## EXERCISE
Your answer should repeat every line of the records below in which the word "Bearer" appears.

== == ==

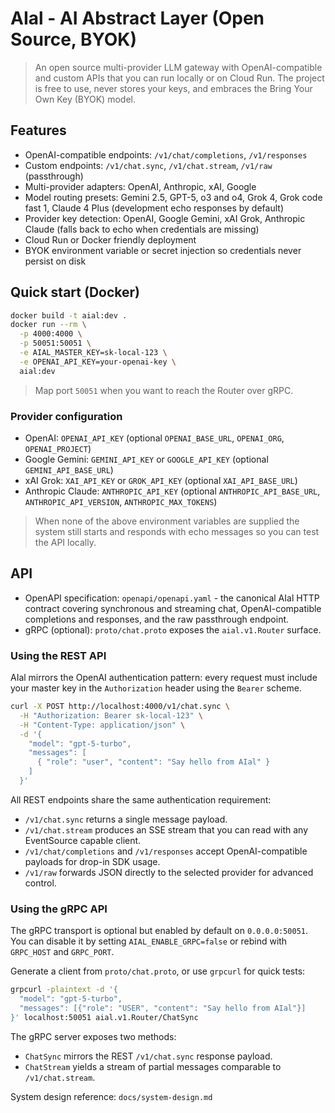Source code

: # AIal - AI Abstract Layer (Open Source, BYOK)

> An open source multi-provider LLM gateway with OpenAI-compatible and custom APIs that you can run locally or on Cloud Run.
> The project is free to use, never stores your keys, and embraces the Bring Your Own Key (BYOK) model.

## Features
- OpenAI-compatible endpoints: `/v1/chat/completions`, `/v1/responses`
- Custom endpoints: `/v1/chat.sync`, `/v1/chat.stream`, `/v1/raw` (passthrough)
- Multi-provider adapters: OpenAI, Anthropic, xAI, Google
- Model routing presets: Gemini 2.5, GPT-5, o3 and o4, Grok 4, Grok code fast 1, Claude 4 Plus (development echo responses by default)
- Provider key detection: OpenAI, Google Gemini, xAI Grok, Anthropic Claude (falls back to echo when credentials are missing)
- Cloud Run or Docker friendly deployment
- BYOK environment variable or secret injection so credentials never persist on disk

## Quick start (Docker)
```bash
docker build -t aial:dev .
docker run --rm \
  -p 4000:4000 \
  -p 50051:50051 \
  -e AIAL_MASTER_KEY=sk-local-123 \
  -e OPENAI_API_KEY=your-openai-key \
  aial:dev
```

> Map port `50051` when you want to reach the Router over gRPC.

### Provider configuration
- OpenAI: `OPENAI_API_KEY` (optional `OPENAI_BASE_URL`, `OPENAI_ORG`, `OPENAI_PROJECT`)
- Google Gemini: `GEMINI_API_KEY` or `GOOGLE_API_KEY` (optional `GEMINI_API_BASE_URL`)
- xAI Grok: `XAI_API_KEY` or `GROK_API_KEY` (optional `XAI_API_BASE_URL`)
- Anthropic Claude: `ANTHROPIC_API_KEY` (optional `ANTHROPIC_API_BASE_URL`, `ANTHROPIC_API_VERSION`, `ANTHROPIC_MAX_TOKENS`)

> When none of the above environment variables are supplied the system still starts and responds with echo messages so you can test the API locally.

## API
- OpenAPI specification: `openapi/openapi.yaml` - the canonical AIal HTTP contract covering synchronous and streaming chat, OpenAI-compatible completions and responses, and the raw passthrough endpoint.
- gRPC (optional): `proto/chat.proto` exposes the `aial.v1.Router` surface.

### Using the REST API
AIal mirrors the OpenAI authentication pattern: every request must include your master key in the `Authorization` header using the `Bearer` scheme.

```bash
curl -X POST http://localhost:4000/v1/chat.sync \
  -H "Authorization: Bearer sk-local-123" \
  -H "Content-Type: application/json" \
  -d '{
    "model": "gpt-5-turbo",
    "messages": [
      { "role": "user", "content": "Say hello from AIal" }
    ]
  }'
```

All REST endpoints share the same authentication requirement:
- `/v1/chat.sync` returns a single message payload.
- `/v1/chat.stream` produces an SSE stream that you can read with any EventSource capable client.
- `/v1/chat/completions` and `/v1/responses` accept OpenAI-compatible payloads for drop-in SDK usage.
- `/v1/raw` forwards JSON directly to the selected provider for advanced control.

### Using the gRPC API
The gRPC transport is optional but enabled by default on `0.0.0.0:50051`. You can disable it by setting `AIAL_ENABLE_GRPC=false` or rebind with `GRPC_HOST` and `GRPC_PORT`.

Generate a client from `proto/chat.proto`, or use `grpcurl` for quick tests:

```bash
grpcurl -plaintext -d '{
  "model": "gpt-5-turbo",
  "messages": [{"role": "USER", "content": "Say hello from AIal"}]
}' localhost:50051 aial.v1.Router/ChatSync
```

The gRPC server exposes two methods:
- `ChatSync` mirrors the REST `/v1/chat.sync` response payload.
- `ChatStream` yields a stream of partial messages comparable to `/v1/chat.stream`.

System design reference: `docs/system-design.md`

== == ==

## EXERCISE RESPONSE
AIal mirrors the OpenAI authentication pattern: every request must include your master key in the `Authorization` header using the `Bearer` scheme.
  -H "Authorization: Bearer sk-local-123" \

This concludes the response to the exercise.